*** Opening of Data for analysis ***
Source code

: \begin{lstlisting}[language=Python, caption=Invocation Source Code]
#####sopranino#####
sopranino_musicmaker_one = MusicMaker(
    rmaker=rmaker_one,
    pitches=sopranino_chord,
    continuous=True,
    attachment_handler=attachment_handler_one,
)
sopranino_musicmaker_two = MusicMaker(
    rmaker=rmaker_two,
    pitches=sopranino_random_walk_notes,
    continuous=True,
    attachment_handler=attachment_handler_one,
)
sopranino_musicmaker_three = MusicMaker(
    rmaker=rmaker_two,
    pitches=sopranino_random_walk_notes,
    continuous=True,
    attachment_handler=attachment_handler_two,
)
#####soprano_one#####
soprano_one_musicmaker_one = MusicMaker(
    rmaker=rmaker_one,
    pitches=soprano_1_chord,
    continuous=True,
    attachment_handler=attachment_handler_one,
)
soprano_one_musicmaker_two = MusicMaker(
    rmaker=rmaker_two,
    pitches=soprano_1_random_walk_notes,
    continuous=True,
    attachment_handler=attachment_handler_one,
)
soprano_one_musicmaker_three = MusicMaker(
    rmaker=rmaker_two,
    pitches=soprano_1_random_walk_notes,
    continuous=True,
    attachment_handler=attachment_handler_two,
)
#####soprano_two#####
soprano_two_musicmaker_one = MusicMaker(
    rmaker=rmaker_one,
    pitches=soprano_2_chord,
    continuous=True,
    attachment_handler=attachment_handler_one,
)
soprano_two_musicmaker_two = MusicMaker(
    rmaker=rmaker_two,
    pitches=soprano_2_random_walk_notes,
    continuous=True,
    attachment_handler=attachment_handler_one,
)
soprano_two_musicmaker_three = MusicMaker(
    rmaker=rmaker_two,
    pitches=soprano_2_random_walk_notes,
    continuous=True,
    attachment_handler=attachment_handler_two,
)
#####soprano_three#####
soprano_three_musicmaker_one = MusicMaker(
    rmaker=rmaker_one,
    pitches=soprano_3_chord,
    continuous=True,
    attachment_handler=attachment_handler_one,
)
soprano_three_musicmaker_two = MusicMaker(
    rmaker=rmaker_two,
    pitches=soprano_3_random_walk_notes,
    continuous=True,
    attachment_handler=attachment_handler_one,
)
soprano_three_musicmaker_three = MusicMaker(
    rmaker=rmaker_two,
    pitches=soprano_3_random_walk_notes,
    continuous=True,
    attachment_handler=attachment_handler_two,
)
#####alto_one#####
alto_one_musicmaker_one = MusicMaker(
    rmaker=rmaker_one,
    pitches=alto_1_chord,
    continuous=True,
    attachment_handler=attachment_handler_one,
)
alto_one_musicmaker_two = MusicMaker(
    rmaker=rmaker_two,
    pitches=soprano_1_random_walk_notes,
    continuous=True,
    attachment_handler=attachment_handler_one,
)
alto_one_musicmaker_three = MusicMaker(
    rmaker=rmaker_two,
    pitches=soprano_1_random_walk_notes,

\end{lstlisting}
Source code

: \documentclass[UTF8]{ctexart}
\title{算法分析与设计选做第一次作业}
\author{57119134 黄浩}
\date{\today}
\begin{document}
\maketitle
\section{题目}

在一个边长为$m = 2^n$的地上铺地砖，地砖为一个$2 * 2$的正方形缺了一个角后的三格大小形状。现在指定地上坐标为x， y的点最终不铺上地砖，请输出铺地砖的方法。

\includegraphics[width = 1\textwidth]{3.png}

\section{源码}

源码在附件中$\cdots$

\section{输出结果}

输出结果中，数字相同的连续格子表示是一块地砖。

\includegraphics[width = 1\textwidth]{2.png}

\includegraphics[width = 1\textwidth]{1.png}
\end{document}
*** Close of Data for analysis ***
How to complete this task >> From the records above, pick out and copy each line holding the word "textwidth".

Answer to this task >>
\includegraphics[width = 1\textwidth]{3.png}
\includegraphics[width = 1\textwidth]{2.png}
\includegraphics[width = 1\textwidth]{1.png}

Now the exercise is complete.